§ TASK PROMPT: Exact reproduction required: print each line of the material below.

───── DATA FOR PROCESSING

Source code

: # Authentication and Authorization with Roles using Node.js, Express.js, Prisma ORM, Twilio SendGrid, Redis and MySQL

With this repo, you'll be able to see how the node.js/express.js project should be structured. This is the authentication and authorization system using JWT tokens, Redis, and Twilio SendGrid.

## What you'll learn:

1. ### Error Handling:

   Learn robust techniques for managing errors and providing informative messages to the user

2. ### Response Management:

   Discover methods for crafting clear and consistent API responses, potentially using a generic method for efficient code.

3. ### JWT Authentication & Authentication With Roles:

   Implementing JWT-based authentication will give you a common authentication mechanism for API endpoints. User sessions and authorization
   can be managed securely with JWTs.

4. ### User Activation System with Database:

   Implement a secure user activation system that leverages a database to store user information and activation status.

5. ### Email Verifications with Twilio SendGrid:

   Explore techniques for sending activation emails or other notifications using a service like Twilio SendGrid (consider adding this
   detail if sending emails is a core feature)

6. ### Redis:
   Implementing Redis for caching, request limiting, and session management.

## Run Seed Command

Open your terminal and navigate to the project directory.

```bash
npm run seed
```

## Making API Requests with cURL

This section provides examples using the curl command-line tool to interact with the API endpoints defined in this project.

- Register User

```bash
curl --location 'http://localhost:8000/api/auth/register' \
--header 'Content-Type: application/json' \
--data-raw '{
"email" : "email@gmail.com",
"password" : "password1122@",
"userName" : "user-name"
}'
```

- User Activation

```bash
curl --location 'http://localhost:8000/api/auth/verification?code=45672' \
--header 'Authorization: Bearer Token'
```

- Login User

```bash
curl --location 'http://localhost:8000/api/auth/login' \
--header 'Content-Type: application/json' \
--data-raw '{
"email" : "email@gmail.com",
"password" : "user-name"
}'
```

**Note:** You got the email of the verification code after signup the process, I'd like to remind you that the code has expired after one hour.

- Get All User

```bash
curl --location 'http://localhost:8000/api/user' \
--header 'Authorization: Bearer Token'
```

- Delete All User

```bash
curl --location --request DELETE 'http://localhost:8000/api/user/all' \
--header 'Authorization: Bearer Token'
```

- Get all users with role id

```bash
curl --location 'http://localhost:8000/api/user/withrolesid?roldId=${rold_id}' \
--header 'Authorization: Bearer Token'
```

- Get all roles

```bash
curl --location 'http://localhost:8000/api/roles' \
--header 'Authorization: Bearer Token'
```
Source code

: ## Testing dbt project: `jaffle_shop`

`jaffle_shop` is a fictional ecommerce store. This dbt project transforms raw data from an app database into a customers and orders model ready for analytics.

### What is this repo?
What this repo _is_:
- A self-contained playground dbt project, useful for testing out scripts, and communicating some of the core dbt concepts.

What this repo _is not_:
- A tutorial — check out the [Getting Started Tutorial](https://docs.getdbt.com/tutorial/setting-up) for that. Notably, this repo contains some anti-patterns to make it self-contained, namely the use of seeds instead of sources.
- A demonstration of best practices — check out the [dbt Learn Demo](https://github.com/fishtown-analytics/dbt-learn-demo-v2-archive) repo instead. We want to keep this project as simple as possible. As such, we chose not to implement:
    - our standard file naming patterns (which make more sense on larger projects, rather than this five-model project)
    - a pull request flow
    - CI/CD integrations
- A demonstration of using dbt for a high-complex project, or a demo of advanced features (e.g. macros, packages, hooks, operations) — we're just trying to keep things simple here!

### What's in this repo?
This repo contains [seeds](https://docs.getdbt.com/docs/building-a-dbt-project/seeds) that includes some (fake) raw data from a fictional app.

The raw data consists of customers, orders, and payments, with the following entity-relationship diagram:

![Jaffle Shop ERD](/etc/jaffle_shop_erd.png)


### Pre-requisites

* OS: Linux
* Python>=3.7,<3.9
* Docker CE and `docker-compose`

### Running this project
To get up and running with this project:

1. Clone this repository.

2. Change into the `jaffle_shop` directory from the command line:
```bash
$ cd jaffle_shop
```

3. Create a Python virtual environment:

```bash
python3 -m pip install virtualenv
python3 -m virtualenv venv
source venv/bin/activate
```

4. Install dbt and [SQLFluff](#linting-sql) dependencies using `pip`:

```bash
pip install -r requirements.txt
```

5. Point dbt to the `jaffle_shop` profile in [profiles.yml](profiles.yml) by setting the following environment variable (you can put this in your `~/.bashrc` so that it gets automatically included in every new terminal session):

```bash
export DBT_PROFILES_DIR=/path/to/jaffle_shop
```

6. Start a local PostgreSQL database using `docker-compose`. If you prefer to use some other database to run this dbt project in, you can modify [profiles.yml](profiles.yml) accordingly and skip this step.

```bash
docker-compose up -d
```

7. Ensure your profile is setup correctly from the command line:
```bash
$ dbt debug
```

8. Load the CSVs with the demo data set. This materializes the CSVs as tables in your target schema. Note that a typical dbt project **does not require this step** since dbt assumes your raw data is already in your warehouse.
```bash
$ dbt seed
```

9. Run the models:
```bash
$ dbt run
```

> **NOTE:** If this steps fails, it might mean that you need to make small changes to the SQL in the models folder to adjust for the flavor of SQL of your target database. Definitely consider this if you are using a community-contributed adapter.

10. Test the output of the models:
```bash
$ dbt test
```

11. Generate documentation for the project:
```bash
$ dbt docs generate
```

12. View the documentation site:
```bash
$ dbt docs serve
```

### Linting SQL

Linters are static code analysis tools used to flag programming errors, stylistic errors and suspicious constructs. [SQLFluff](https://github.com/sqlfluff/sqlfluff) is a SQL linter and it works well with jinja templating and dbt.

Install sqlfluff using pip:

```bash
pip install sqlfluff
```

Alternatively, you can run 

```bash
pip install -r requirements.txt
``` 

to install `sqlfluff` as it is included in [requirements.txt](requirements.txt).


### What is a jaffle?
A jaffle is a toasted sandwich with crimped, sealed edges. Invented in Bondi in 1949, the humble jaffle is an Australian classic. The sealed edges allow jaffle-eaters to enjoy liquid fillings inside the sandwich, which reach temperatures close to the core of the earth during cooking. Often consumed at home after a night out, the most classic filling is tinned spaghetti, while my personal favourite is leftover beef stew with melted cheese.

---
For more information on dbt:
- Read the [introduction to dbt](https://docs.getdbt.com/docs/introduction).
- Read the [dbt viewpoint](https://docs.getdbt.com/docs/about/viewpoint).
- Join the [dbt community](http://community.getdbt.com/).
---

──────────

§ RESULT OF THIS TASK:
Source code

: # Authentication and Authorization with Roles using Node.js, Express.js, Prisma ORM, Twilio SendGrid, Redis and MySQL

With this repo, you'll be able to see how the node.js/express.js project should be structured. This is the authentication and authorization system using JWT tokens, Redis, and Twilio SendGrid.

## What you'll learn:

1. ### Error Handling:

   Learn robust techniques for managing errors and providing informative messages to the user

2. ### Response Management:

   Discover methods for crafting clear and consistent API responses, potentially using a generic method for efficient code.

3. ### JWT Authentication & Authentication With Roles:

   Implementing JWT-based authentication will give you a common authentication mechanism for API endpoints. User sessions and authorization
   can be managed securely with JWTs.

4. ### User Activation System with Database:

   Implement a secure user activation system that leverages a database to store user information and activation status.

5. ### Email Verifications with Twilio SendGrid:

   Explore techniques for sending activation emails or other notifications using a service like Twilio SendGrid (consider adding this
   detail if sending emails is a core feature)

6. ### Redis:
   Implementing Redis for caching, request limiting, and session management.

## Run Seed Command

Open your terminal and navigate to the project directory.

```bash
npm run seed
```

## Making API Requests with cURL

This section provides examples using the curl command-line tool to interact with the API endpoints defined in this project.

- Register User

```bash
curl --location 'http://localhost:8000/api/auth/register' \
--header 'Content-Type: application/json' \
--data-raw '{
"email" : "email@gmail.com",
"password" : "password1122@",
"userName" : "user-name"
}'
```

- User Activation

```bash
curl --location 'http://localhost:8000/api/auth/verification?code=45672' \
--header 'Authorization: Bearer Token'
```

- Login User

```bash
curl --location 'http://localhost:8000/api/auth/login' \
--header 'Content-Type: application/json' \
--data-raw '{
"email" : "email@gmail.com",
"password" : "user-name"
}'
```

**Note:** You got the email of the verification code after signup the process, I'd like to remind you that the code has expired after one hour.

- Get All User

```bash
curl --location 'http://localhost:8000/api/user' \
--header 'Authorization: Bearer Token'
```

- Delete All User

```bash
curl --location --request DELETE 'http://localhost:8000/api/user/all' \
--header 'Authorization: Bearer Token'
```

- Get all users with role id

```bash
curl --location 'http://localhost:8000/api/user/withrolesid?roldId=${rold_id}' \
--header 'Authorization: Bearer Token'
```

- Get all roles

```bash
curl --location 'http://localhost:8000/api/roles' \
--header 'Authorization: Bearer Token'
```
Source code

: ## Testing dbt project: `jaffle_shop`

`jaffle_shop` is a fictional ecommerce store. This dbt project transforms raw data from an app database into a customers and orders model ready for analytics.

### What is this repo?
What this repo _is_:
- A self-contained playground dbt project, useful for testing out scripts, and communicating some of the core dbt concepts.

What this repo _is not_:
- A tutorial — check out the [Getting Started Tutorial](https://docs.getdbt.com/tutorial/setting-up) for that. Notably, this repo contains some anti-patterns to make it self-contained, namely the use of seeds instead of sources.
- A demonstration of best practices — check out the [dbt Learn Demo](https://github.com/fishtown-analytics/dbt-learn-demo-v2-archive) repo instead. We want to keep this project as simple as possible. As such, we chose not to implement:
    - our standard file naming patterns (which make more sense on larger projects, rather than this five-model project)
    - a pull request flow
    - CI/CD integrations
- A demonstration of using dbt for a high-complex project, or a demo of advanced features (e.g. macros, packages, hooks, operations) — we're just trying to keep things simple here!

### What's in this repo?
This repo contains [seeds](https://docs.getdbt.com/docs/building-a-dbt-project/seeds) that includes some (fake) raw data from a fictional app.

The raw data consists of customers, orders, and payments, with the following entity-relationship diagram:

![Jaffle Shop ERD](/etc/jaffle_shop_erd.png)


### Pre-requisites

* OS: Linux
* Python>=3.7,<3.9
* Docker CE and `docker-compose`

### Running this project
To get up and running with this project:

1. Clone this repository.

2. Change into the `jaffle_shop` directory from the command line:
```bash
$ cd jaffle_shop
```

3. Create a Python virtual environment:

```bash
python3 -m pip install virtualenv
python3 -m virtualenv venv
source venv/bin/activate
```

4. Install dbt and [SQLFluff](#linting-sql) dependencies using `pip`:

```bash
pip install -r requirements.txt
```

5. Point dbt to the `jaffle_shop` profile in [profiles.yml](profiles.yml) by setting the following environment variable (you can put this in your `~/.bashrc` so that it gets automatically included in every new terminal session):

```bash
export DBT_PROFILES_DIR=/path/to/jaffle_shop
```

6. Start a local PostgreSQL database using `docker-compose`. If you prefer to use some other database to run this dbt project in, you can modify [profiles.yml](profiles.yml) accordingly and skip this step.

```bash
docker-compose up -d
```

7. Ensure your profile is setup correctly from the command line:
```bash
$ dbt debug
```

8. Load the CSVs with the demo data set. This materializes the CSVs as tables in your target schema. Note that a typical dbt project **does not require this step** since dbt assumes your raw data is already in your warehouse.
```bash
$ dbt seed
```

9. Run the models:
```bash
$ dbt run
```

> **NOTE:** If this steps fails, it might mean that you need to make small changes to the SQL in the models folder to adjust for the flavor of SQL of your target database. Definitely consider this if you are using a community-contributed adapter.

10. Test the output of the models:
```bash
$ dbt test
```

11. Generate documentation for the project:
```bash
$ dbt docs generate
```

12. View the documentation site:
```bash
$ dbt docs serve
```

### Linting SQL

Linters are static code analysis tools used to flag programming errors, stylistic errors and suspicious constructs. [SQLFluff](https://github.com/sqlfluff/sqlfluff) is a SQL linter and it works well with jinja templating and dbt.

Install sqlfluff using pip:

```bash
pip install sqlfluff
```

Alternatively, you can run 

```bash
pip install -r requirements.txt
``` 

to install `sqlfluff` as it is included in [requirements.txt](requirements.txt).


### What is a jaffle?
A jaffle is a toasted sandwich with crimped, sealed edges. Invented in Bondi in 1949, the humble jaffle is an Australian classic. The sealed edges allow jaffle-eaters to enjoy liquid fillings inside the sandwich, which reach temperatures close to the core of the earth during cooking. Often consumed at home after a night out, the most classic filling is tinned spaghetti, while my personal favourite is leftover beef stew with melted cheese.

---
For more information on dbt:
- Read the [introduction to dbt](https://docs.getdbt.com/docs/introduction).
- Read the [dbt viewpoint](https://docs.getdbt.com/docs/about/viewpoint).
- Join the [dbt community](http://community.getdbt.com/).
---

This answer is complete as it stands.